**Dataset records:**
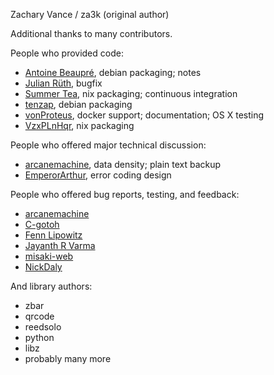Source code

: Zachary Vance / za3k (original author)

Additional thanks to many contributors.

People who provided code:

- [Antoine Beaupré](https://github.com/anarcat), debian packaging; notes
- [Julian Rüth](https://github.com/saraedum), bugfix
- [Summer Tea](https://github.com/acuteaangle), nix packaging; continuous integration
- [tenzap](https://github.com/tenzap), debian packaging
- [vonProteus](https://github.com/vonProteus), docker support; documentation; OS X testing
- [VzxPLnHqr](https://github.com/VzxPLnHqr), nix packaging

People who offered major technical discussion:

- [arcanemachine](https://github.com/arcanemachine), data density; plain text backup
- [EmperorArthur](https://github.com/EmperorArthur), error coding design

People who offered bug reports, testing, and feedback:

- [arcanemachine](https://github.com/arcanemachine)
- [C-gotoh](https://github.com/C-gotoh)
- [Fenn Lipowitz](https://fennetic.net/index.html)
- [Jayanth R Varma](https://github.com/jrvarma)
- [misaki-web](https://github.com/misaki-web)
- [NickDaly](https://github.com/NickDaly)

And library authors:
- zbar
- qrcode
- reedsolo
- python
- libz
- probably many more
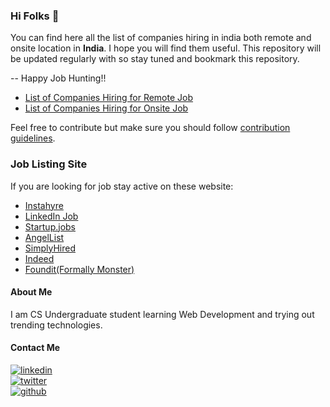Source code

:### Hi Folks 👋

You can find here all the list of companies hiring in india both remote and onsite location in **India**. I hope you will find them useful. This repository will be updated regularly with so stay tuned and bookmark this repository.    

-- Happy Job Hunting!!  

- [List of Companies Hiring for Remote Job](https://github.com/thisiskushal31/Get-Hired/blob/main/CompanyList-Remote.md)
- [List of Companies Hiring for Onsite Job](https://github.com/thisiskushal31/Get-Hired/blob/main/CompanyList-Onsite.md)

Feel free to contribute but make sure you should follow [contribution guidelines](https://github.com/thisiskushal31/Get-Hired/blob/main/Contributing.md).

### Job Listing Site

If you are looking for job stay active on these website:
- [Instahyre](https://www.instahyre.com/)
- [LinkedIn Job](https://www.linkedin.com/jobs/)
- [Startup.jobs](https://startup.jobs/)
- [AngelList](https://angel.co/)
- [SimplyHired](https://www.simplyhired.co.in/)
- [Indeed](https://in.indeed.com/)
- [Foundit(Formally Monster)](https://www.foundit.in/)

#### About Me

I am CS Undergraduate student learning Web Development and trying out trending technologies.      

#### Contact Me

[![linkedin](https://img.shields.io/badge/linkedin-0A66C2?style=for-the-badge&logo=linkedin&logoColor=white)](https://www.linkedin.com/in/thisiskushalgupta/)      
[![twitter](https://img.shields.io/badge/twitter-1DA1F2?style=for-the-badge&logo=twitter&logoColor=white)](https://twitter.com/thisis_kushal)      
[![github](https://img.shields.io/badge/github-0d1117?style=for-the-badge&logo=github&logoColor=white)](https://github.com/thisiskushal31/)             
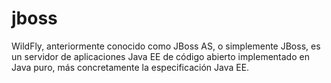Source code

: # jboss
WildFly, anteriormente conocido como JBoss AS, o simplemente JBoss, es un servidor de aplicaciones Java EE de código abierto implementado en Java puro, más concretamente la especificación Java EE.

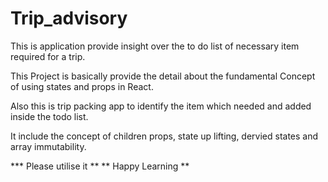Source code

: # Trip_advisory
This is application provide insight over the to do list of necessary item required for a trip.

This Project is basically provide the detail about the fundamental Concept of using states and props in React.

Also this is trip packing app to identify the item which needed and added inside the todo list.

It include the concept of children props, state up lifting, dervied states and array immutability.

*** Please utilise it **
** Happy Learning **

--

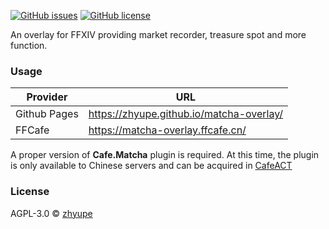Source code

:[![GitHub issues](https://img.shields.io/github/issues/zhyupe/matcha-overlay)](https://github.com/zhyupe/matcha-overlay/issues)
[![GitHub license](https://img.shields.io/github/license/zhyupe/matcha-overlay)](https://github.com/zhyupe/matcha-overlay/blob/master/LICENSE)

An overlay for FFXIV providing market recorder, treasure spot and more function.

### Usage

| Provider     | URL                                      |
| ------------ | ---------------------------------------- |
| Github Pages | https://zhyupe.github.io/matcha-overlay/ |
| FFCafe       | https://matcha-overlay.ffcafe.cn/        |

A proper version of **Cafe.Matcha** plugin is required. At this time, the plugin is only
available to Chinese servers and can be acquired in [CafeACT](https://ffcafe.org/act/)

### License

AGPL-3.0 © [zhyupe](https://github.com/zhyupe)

**Task details:** From the records above, copy only the lines starting with the line that holds "- [arcanemachine](https://github.com/arcanemachine), data" and going on through the line that holds "People who offered bug", exactly as written.

**Response below:**
- [arcanemachine](https://github.com/arcanemachine), data density; plain text backup
- [EmperorArthur](https://github.com/EmperorArthur), error coding design

People who offered bug reports, testing, and feedback:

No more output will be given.